# Face Clustering

Face clustering is an unsupervised learning task to find unique faces in a group of unlabeled faces. I have created a module `FacialClustering`, that will cluster faces using two methods: `DBSCAN` and `chinese_whispers`, utilizing the facial embedding models from the previous notebooks. 

In [1]:
# The module takes a FacePreprocess class as input
# I designed it this way since we need to load the ssd model and weights
from modules.FacePreprocess import FacePreprocess
ssd_model = r'./models/ssd/deploy.prototxt.txt'
ssd_weights = r'./models/ssd/res10_300x300_ssd_iter_140000.caffemodel'
processor = FacePreprocess(ssd_model, ssd_weights)

## Initialize the `FacialClustering` module

In [2]:
from modules.FacialClustering import FacialClustering

# set input paths --> make sure that every image inside the directory ends with '.jpg' or '.png'
input_paths = [
    '.\dataset'
]
output_path = '.\output\\face_clustering'
cluster = FacialClustering(
    pathlist = input_paths, 
    processor = processor, 
    out_path = output_path,
    preprocess = True, # since the images in our dataset hasn't been preprocessed, set this as True
)

If the module loads correctly, you should see a `log.txt` file inside your output directory. This file will log all the clustering parameters we used.

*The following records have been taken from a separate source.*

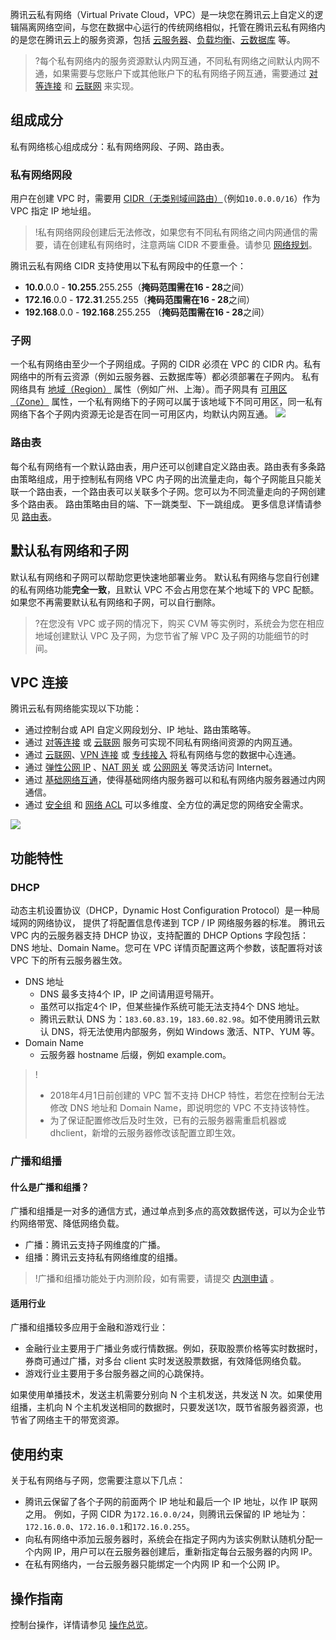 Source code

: 腾讯云私有网络（Virtual Private Cloud，VPC）是一块您在腾讯云上自定义的逻辑隔离网络空间，与您在数据中心运行的传统网络相似，托管在腾讯云私有网络内的是您在腾讯云上的服务资源，包括 [云服务器](https://cloud.tencent.com/doc/product/213/495)、[负载均衡](https://cloud.tencent.com/doc/product/214/524)、[云数据库](https://cloud.tencent.com/doc/product/236) 等。
>?每个私有网络内的服务资源默认内网互通，不同私有网络之间默认内网不通，如果需要与您账户下或其他账户下的私有网络子网互通，需要通过 [对等连接](https://cloud.tencent.com/document/product/553) 和 [云联网](https://cloud.tencent.com/document/product/877) 来实现。

## 组成成分
私有网络核心组成成分：私有网络网段、子网、路由表。
### 私有网络网段
用户在创建 VPC 时，需要用 [CIDR（无类别域间路由）](https://cloud.tencent.com/document/product/215/18509#cidr)（例如`10.0.0.0/16`）作为 VPC 指定 IP 地址组。
>!私有网络网段创建后无法修改，如果您有不同私有网络之间内网通信的需要，请在创建私有网络时，注意两端 CIDR 不要重叠。请参见 [网络规划](https://cloud.tencent.com/document/product/215/30313)。

腾讯云私有网络 CIDR 支持使用以下私有网段中的任意一个：
- **10.0**.0.0 - **10.255**.255.255（**掩码范围需在16 - 28**之间）
- **172.16**.0.0 - **172.31**.255.255（**掩码范围需在16 - 28**之间）
- **192.168**.0.0 - **192.168**.255.255 （**掩码范围需在16 - 28**之间）

### 子网
一个私有网络由至少一个子网组成。子网的 CIDR 必须在 VPC 的 CIDR 内。私有网络中的所有云资源（例如云服务器、云数据库等）都必须部署在子网内。
私有网络具有 [地域（Region）](https://cloud.tencent.com/document/product/215/20057#.E5.9C.B0.E5.9F.9F.EF.BC.88region.EF.BC.89) 属性（例如广州、上海）。而子网具有 [可用区（Zone）](https://cloud.tencent.com/document/product/215/20057#.E5.8F.AF.E7.94.A8.E5.8C.BA.EF.BC.88zone.EF.BC.89) 属性，一个私有网络下的子网可以属于该地域下不同可用区，同一私有网络下各个子网内资源无论是否在同一可用区内，均默认内网互通。
![](https://main.qcloudimg.com/raw/5124f94e309948afbb2998fdf92f463c.png)

### 路由表
每个私有网络有一个默认路由表，用户还可以创建自定义路由表。路由表有多条路由策略组成，用于控制私有网络 VPC 内子网的出流量走向，每个子网能且只能关联一个路由表，一个路由表可以关联多个子网。您可以为不同流量走向的子网创建多个路由表。
路由策略由目的端、下一跳类型、下一跳组成。
更多信息详情请参见 [路由表](https://cloud.tencent.com/document/product/215/20060)。

## 默认私有网络和子网
默认私有网络和子网可以帮助您更快速地部署业务。
默认私有网络与您自行创建的私有网络功能**完全一致**，且默认 VPC 不会占用您在某个地域下的 VPC 配额。如果您不再需要默认私有网络和子网，可以自行删除。
>?在您没有 VPC 或子网的情况下，购买 CVM 等实例时，系统会为您在相应地域创建默认 VPC 及子网，为您节省了解 VPC 及子网的功能细节的时间。

## VPC 连接
腾讯云私有网络能实现以下功能：
- 通过控制台或 API 自定义网段划分、IP 地址、路由策略等。
- 通过 [对等连接](https://cloud.tencent.com/document/product/553) 或 [云联网](https://cloud.tencent.com/document/product/877) 服务可实现不同私有网络间资源的内网互通。
- 通过 [云联网](https://cloud.tencent.com/document/product/877)、[VPN 连接](https://cloud.tencent.com/document/product/554) 或 [专线接入](https://cloud.tencent.com/document/product/216) 将私有网络与您的数据中心连通。
- 通过 [弹性公网 IP](https://cloud.tencent.com/document/product/215/20080) 、[NAT 网关](https://cloud.tencent.com/document/product/552) 或 [公网网关](https://cloud.tencent.com/document/product/215/20078) 等灵活访问 Internet。
- 通过 [基础网络互通](https://cloud.tencent.com/document/product/215/20083)，使得基础网络内服务器可以和私有网络内服务器通过内网通信。
- 通过 [安全组](https://cloud.tencent.com/document/product/215/20089) 和 [网络 ACL](https://cloud.tencent.com/document/product/215/20088) 可以多维度、全方位的满足您的网络安全需求。

![](https://main.qcloudimg.com/raw/a1cf55fb2e99601e415d4c950b53def9.png)

## 功能特性
### DHCP
动态主机设置协议（DHCP，Dynamic Host Configuration Protocol）是一种局域网的网络协议， 提供了将配置信息传递到 TCP / IP 网络服务器的标准。
腾讯云 VPC 内的云服务器支持 DHCP 协议，支持配置的 DHCP Options 字段包括：DNS 地址、Domain Name。您可在 VPC 详情页配置这两个参数，该配置将对该 VPC 下的所有云服务器生效。
- DNS 地址
	- DNS 最多支持4个 IP，IP 之间请用逗号隔开。
	- 虽然可以指定4个 IP，但某些操作系统可能无法支持4个 DNS 地址。
	- 腾讯云默认 DNS 为：`183.60.83.19`，`183.60.82.98`。如不使用腾讯云默认 DNS，将无法使用内部服务，例如 Windows 激活、NTP、YUM 等。
- Domain Name
	- 云服务器 hostname 后缀，例如 example.com。

>!
>- 2018年4月1日前创建的 VPC 暂不支持 DHCP 特性，若您在控制台无法修改 DNS 地址和 Domain Name，即说明您的 VPC 不支持该特性。
>- 为了保证配置修改后及时生效，已有的云服务器需重启机器或 dhclient，新增的云服务器修改该配置立即生效。

### 广播和组播
#### 什么是广播和组播？
广播和组播是一对多的通信方式，通过单点到多点的高效数据传送，可以为企业节约网络带宽、降低网络负载。
- 广播：腾讯云支持子网维度的广播。
- 组播：腾讯云支持私有网络维度的组播。

>!广播和组播功能处于内测阶段，如有需要，请提交 [内测申请](https://cloud.tencent.com/apply/p/tgsh6ztuc4) 。

#### 适用行业
广播和组播较多应用于金融和游戏行业：
- 金融行业主要用于广播业务或行情数据。例如，获取股票价格等实时数据时，券商可通过广播，对多台 client 实时发送股票数据，有效降低网络负载。
- 游戏行业主要用于多台服务器之间的心跳保持。

如果使用单播技术，发送主机需要分别向 N 个主机发送，共发送 N 次。如果使用组播，主机向 N 个主机发送相同的数据时，只要发送1次，既节省服务器资源，也节省了网络主干的带宽资源。

## 使用约束
关于私有网络与子网，您需要注意以下几点：
- 腾讯云保留了各个子网的前面两个 IP 地址和最后一个 IP 地址，以作 IP 联网之用。 例如，子网 CIDR 为`172.16.0.0/24`，则腾讯云保留的 IP 地址为：`172.16.0.0`、`172.16.0.1`和`172.16.0.255`。
- 向私有网络中添加云服务器时，系统会在指定子网内为该实例默认随机分配一个内网 IP，用户可以在云服务器创建后，重新指定每台云服务器的内网 IP。
- 在私有网络内，一台云服务器只能绑定一个内网 IP 和一个公网 IP。

## 操作指南
控制台操作，详情请参见 [操作总览](https://cloud.tencent.com/document/product/215/20188)。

## Method 1: Chinese Whispers

reference: 
- https://github.com/zhly0/facenet-face-cluster-chinese-whispers-/blob/master/clustering.py 
- https://en.wikipedia.org/wiki/Chinese_whispers_(clustering_method) 

In [4]:
cluster.chinese_whispers(
    FE = 'kv-resnet50',
    threshold = 0.75, # min distance between clusters
    iterations = 100, # number of iterations
    saveas = False, # save a copy of the clustered faces
)